Per quanto riguarda le prime tre voci appena elencate, il Milan non dovrebbe avere alcun problema. Essendo però anch’esso un business, da anni nel calcio si è cominciato a pretendere ciò che viene da sempre richiesto nel mondo aziendale: risultati e progetti sostenibili. Ebbene, nelle ultime stagioni, ciò è proprio quello che è mancato nell’universo rossonero. Il che, come si potrà facilmente immaginare, ha avuto degli effetti devastanti sul suo blasone. Dove oltre un decennio fa era infatti una delle società con i fatturati maggiori, oggi è relegato ben oltre la ventesima posizione di questa particolare classifica. Il Milan non è dunque stato al passo con i tempi, non è evoluto come invece hanno fatto gli altri top club europei. Credendo di avere delle fondamenta talmente solide da poter sorreggere ogni situazione, non ha investito nella crescita e nella progettualità costante.
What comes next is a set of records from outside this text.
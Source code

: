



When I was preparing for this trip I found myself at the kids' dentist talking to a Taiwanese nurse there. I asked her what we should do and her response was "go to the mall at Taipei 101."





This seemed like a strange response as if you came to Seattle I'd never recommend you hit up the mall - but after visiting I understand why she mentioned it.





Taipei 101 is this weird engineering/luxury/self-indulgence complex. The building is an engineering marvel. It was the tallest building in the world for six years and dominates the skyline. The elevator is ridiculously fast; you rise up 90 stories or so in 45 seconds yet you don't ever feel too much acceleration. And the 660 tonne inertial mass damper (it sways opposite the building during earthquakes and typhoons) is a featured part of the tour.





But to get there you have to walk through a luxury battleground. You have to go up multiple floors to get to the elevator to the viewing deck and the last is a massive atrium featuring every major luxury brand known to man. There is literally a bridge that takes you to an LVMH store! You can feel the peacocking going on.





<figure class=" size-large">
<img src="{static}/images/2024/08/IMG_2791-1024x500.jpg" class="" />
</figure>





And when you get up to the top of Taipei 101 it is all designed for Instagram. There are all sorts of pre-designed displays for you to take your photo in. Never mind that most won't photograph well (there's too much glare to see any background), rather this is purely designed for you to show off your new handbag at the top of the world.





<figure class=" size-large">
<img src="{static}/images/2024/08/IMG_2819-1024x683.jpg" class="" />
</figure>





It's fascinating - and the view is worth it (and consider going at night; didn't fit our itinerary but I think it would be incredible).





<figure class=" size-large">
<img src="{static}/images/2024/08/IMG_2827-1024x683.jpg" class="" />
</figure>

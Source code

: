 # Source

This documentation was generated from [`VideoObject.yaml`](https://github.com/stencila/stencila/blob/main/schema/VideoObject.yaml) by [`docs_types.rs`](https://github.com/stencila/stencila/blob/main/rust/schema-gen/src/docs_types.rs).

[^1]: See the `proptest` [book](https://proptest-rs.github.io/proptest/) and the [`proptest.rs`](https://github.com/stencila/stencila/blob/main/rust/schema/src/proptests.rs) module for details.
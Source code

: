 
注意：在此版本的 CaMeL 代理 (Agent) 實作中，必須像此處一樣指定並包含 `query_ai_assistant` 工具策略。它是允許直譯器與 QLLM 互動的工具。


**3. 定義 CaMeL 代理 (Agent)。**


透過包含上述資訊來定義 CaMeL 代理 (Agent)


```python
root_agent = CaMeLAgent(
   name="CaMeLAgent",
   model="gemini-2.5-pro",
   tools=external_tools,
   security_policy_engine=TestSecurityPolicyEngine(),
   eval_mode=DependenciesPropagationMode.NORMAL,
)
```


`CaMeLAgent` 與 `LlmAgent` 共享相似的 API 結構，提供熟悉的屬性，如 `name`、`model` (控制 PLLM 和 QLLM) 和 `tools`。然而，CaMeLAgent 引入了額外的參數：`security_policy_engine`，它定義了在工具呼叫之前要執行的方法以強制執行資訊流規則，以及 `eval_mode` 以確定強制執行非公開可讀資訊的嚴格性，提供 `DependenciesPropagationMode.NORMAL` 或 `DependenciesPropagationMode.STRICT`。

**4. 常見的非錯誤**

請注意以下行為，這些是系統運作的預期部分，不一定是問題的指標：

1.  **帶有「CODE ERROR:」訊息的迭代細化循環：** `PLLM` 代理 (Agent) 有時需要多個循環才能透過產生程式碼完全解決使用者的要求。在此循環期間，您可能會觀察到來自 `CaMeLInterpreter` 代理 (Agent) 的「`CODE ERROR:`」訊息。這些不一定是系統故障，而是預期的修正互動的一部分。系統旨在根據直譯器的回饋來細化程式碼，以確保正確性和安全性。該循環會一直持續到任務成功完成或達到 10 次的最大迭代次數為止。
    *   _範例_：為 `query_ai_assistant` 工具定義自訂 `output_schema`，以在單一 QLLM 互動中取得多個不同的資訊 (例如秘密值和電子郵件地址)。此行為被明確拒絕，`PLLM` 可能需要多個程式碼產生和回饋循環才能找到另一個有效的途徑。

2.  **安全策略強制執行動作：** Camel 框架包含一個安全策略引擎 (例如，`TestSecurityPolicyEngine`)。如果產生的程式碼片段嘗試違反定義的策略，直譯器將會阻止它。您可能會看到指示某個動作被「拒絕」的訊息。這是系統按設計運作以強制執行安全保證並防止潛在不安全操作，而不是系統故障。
Una mancanza strategica che ha portato ben due effetti assai deleteri: 

  • Crollo dal punto di vista tecnico sportivo
  • Ripercussioni sull’appeal economico finanziario del brand

In gergo economico, tale atteggiamento è tipico di chi si crede To Big To Fail, troppo grande per fallire. Più che un atteggiamento, si tratta di una vera e propria sindrome. Ogni anno che passa, da casa Milan infatti pare sempre giungere una sordida speranza, quella del “siamo in un momento di transizione, ma a breve torneremo grandi”. Purtroppo, questo benedetto anno di transizione alla fine si è tramutato in un lustro, se non addirittura in un decennio di transizione. E più il tempo passa, più questo limbo, dal quale si crede sempre di poter uscire in breve tempo, sta diventando sempre più la nuova dimensione del Milan: quella della media società. Ciò lo si può comprendere dal fatto che, nell’ultimo triennio, il Milan faccia fatica a stare tra le prime 20 società per fatturati (quest’anno è 21°). Inoltre, fattore che è a sia causa che conseguenza di quanto appena detto, il club si trova in estrema difficoltà dal punto di vista degli sponsor. Non solo Gazidis non riesce a riempire tutti gli slot disponibili per le sponsorizzazioni, ma quelli già occupati si svalutano anno dopo anno. È notizia di pochi giorni fa infatti che Fly Emirates, sebbene sia intenzionata a rinnovare il contratto di sponsorizzazione con i rossoneri, lo farà solo a cifre inferiori. Un problema non da poco, se si pensa che il Milan ha visto scendere di oltre un terzo il valore dei ricavi commerciali, nel giro di appena 4 anni. Così facendo i ricavi, già in discesa nell’ultimo triennio, continuano a diminuire, il che significa che il bilancio può sostenere costi sempre meno ingenti. Tradotto in parole più semplici: il Milan potrà sempre meno permettersi giocatori importanti, in quanto il loro cartellino costa parecchio, così come i loro stipendi. Non bisogna infatti dimenticarsi che, per quanto la Champions League sia sempre il primo obiettivo, per potervi giocare i bilanci devono essere necessariamente in equilibrio. E il Milan è ancora lontano da una simile situazione positiva. 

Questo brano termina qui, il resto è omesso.